I’m working on a dymos problem which represents a simplified building energy model. I would like to add some discrete controls – essentially just binary on/offs – and have some questions.

First, some context about the model:

1. Walls are represented as RC networks, with thermal transfer from the exterior through the building envelope to the interior of a thermal zone (i.e. a room). Each capacitor in the wall has a state/state-rate associated with it, and the state rate is computed using KCL vis-a-vis the adjacent capacitor nodes.
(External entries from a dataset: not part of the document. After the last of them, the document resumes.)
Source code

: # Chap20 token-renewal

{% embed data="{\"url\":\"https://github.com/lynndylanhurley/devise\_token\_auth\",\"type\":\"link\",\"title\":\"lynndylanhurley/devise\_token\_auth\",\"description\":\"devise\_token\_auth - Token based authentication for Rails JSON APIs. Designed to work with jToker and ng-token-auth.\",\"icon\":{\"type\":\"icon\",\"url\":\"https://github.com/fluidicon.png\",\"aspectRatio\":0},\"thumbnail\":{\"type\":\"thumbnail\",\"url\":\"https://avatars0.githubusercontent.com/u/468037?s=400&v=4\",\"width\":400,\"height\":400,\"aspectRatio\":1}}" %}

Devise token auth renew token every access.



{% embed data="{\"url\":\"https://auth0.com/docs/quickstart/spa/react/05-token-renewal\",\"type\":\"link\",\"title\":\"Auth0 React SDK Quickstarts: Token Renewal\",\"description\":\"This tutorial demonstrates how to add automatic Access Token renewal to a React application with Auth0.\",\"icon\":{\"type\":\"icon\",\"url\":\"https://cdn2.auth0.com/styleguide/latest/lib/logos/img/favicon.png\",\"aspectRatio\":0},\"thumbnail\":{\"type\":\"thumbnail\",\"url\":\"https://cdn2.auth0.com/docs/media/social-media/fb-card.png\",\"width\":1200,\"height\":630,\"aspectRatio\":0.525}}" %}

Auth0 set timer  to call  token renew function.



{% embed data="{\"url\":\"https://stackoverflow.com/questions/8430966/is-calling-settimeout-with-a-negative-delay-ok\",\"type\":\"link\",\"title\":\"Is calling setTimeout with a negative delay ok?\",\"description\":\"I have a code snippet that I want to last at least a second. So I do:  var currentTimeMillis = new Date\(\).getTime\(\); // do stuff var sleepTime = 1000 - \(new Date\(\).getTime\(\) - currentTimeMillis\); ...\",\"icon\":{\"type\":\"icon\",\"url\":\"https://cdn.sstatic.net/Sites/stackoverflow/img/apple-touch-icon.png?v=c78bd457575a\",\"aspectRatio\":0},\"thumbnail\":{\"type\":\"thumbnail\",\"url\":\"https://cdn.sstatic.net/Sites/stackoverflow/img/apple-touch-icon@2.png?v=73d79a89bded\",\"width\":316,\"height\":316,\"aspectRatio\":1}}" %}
The state is Temperature.
2. Thermal zones are represented by a single capacitor, representing the specific heat of the air and any thermal mass in the room, and again, state is temp, state rate computed via KCL.
3. There can be multiple zones with walls between them, but that’s beside the point here.
4. Each thermal zone has three controls: Cooling power, Heating power, and outdoor air mass flow rate. For now though, we can just simplify it and consider only a single control (let’s say cooling power).
5. Outside air temperature conditions are modeled as a differentiable function of time (essentially a voltage source in the context of the RC network) so that e.g. the first cap in a wall assembly can correctly compute J["T_cap_1_dot","time"], since outputs["T_cap_1_dot"] does depend on inputs["time"] via the external boundary condition.
6. The goal is always to keep the interior zone temperature within a certain temperature range, e.g. 20C to 21C.

Currently, I achieve this by setting bounds on each zone’s temp with upper and lower bounds equal to the setpoints. I do this when adding the state vars for the zone temps – I’m not sure if it is “better” to add a path constraint? Or if alternatively, I should add it as a penalty to the objective function which is zero when the temp is within the band and grows when it is out of band? This is trivial if there is a single setpoint, but with a “deadband” the objective becomes a little messier if you want it to be differentiable.

I fix the start and end time of the setpoint, as well as the initial conditions for all states (voltages across the caps) and controls. I then ask it to minimize the total energy usage over the phase (so there is an additional state variable which is just the integral of the cooling+heating power).

This works – very cool! It’s “cheating” to some extent because it knows the future weather conditions, so I guess it’s a form of model predictive control. It can even find strategies like “night-time flushing” for thermal mass, where you bring in outdoor air overnight before a hot day to cool the concrete layers of walls in order to keep the space cool during the daytime and avoid using any heating/cooling energy at all.

Anyways, I would like to use a slightly different form for my cooling/heating controls or outdoor air flow control. I would like to be able to model controls that are discrete in nature – really just “on/off” would be sufficient.

Three ideas:

1. Set a path constraint on the control: e.g. binary_constraint = (control-control_on)*control with equals=0 for the constraint type. However, when I do this, I get a singular matrix error:

Singular matrix C in LSQ subproblem    (Exit mode 6)
            Current function value: 5e-07
            Iterations: 1
            Function evaluations: 1
            Gradient evaluations: 1
Optimization FAILED.
Singular matrix C in LSQ subproblem

2. Let the control be non-dimensional and apply a sigmoid function to it, and then multiply it by the corresponding “actual” control value. I don’t think this would work, since if the optimizer works well enough, it should still find the solutions in the critical region of the sigmoid.
3. Split time up into multiple phases, where in each phase, the control alternates between its on/off value, and then let the optimizer solve for the timing of the phase boundaries. I don’t love this because (a) I have to take a prior as to how many on/off segments there are, and (b) I don’t think this really scales to having multiple on/off controls, since you do not know in advance which should be simultaneously on/off etc.

I couldn’t find anything in the dymos docs mentioning discrete controls, but maybe I missed that!